Eben hatte ich ein Vorstellungsgespräch und bereits im Gespräch hat man mir gesagt, dass wir beide nicht miteinander glücklich werden würden. Die Frau war nett, sie sagte, sie wolle lieber ehrlich sein.
Es begann damit, dass ich von mir erzählen sollte, also davon, warum ich Deutschland verlassen habe: weil ich Freiheit suchte und erleben wollte. Zu dem Zeitpunkt hatte ich die Idee, dass das Gefühl von Freiheit sich am besten auf dem Rücken eines Pferdes, durch die Steppe galoppierend, erleben ließe. Genau dieses Gefühl habe ich in der Mongolei gefunden und in verschiedenen Ländern, z.B. auch galoppierend am Strand in Brasilien, erlebt. Nachdem ich dieses Gefühl aber ausgiebig genossen habe, wollte ich Freiheit anders erleben.
Der Job war auf einem Segelschiff, das durch die Karibik segeln würde. Wind und Sonne im Gesicht, dabei die Wellen und Weite des Ozeans sehen.
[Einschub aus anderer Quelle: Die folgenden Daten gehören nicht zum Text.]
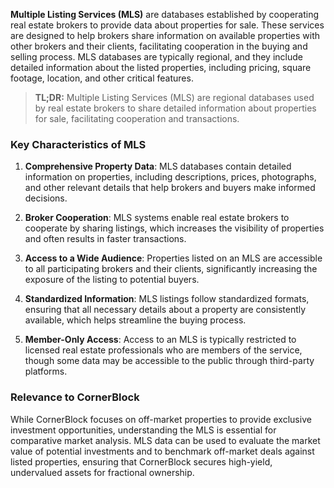 **Multiple Listing Services (MLS)** are databases established by cooperating real estate brokers to provide data about properties for sale. These services are designed to help brokers share information on available properties with other brokers and their clients, facilitating cooperation in the buying and selling process. MLS databases are typically regional, and they include detailed information about the listed properties, including pricing, square footage, location, and other critical features.

>**TL;DR:** Multiple Listing Services (MLS) are regional databases used by real estate brokers to share detailed information about properties for sale, facilitating cooperation and transactions.

### Key Characteristics of MLS

1. **Comprehensive Property Data**: MLS databases contain detailed information on properties, including descriptions, prices, photographs, and other relevant details that help brokers and buyers make informed decisions.

2. **Broker Cooperation**: MLS systems enable real estate brokers to cooperate by sharing listings, which increases the visibility of properties and often results in faster transactions.

3. **Access to a Wide Audience**: Properties listed on an MLS are accessible to all participating brokers and their clients, significantly increasing the exposure of the listing to potential buyers.

4. **Standardized Information**: MLS listings follow standardized formats, ensuring that all necessary details about a property are consistently available, which helps streamline the buying process.

5. **Member-Only Access**: Access to an MLS is typically restricted to licensed real estate professionals who are members of the service, though some data may be accessible to the public through third-party platforms.

### Relevance to CornerBlock

While CornerBlock focuses on off-market properties to provide exclusive investment opportunities, understanding the MLS is essential for comparative market analysis. MLS data can be used to evaluate the market value of potential investments and to benchmark off-market deals against listed properties, ensuring that CornerBlock secures high-yield, undervalued assets for fractional ownership.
Das waren meine neuen Idealvorstellungen. Im Gespräch wurde ich dann „abgeholt“ bzw. runtergebracht. Für die Crew bedeutet dieses Leben das Gegenteil von Freiheit, nämlich eingezwängt sein in ein Korsett. Der Druck käme von oben, 7 Tage die Woche, 12/13 h am Tag. (Für 1600-2300€ brutto) Die Sonne scheint draußen und man verbringt den ganzen Tag unter Deck. Sie sagte, es sei jetzt schon klar, dass sich meine Persönlichkeit nicht in dieses Konzept würde pressen lassen. Ich frage mich, welche Persönlichkeit man braucht, um das auszuhalten?
Es ist spannend für mich, denn das ist das zweite Mal in kurzer Zeit, dass „normal“ mit „klein und angepasst“ verbunden wird.
Dass es das ist, was man sich wünscht und was erwartet wird.
Ein persönliches Wachstum (als Mensch) wird in Deutschland weder gefördert noch gewünscht, weil man nicht mehr so leicht kontrolliert werden kann. Das haben früher auch einige Vorgesetzte von mir feststellen müssen. Ich bin Single bzw. auch wenn ich es nicht war, so war ich nie finanziell verantwortlich für andere. D.h. ich war nie erpressbar. In einem meiner früheren Jobs habe ich aber die Machtspiele gesehen, die der Geschäftsführer mit meinen männlichen Kollegen geführt hat. Die Drohung, den Arbeitsplatz zu verlieren, hat viele dieser Kollegen dazu veranlasst, ihre „Eier“ freiwillig abzugeben und sich mehr gefallen zu lassen, als es zumutbar gewesen wäre. Ich denke, dass in jeder dieser Handlungen der Selbst-Respekt zum Wohle des Arbeitsplatzerhalts bzw. der finanziellen Versorgung der Familie geopfert wurde. Ohne Selbst-Respekt ist man leicht kontrollierbar. Ohne Alternativen läßt man sich in Korsette zwängen, die fast schon unmenschlich wären.
Ich weiß nicht, ob das stimmt, aber ich habe eine kleine Geschichte gehört: Würde man einen (lebendigen) Frosch in heißes Wasser werfen, so würde er sofort herausspringen. Setzt man ihn aber in kaltes Wasser, das man langsam erwärmt, so würde er sitzen bleiben, bis er stirbt.
In Deutschland bleiben die Leute sitzen, bis sie sterben.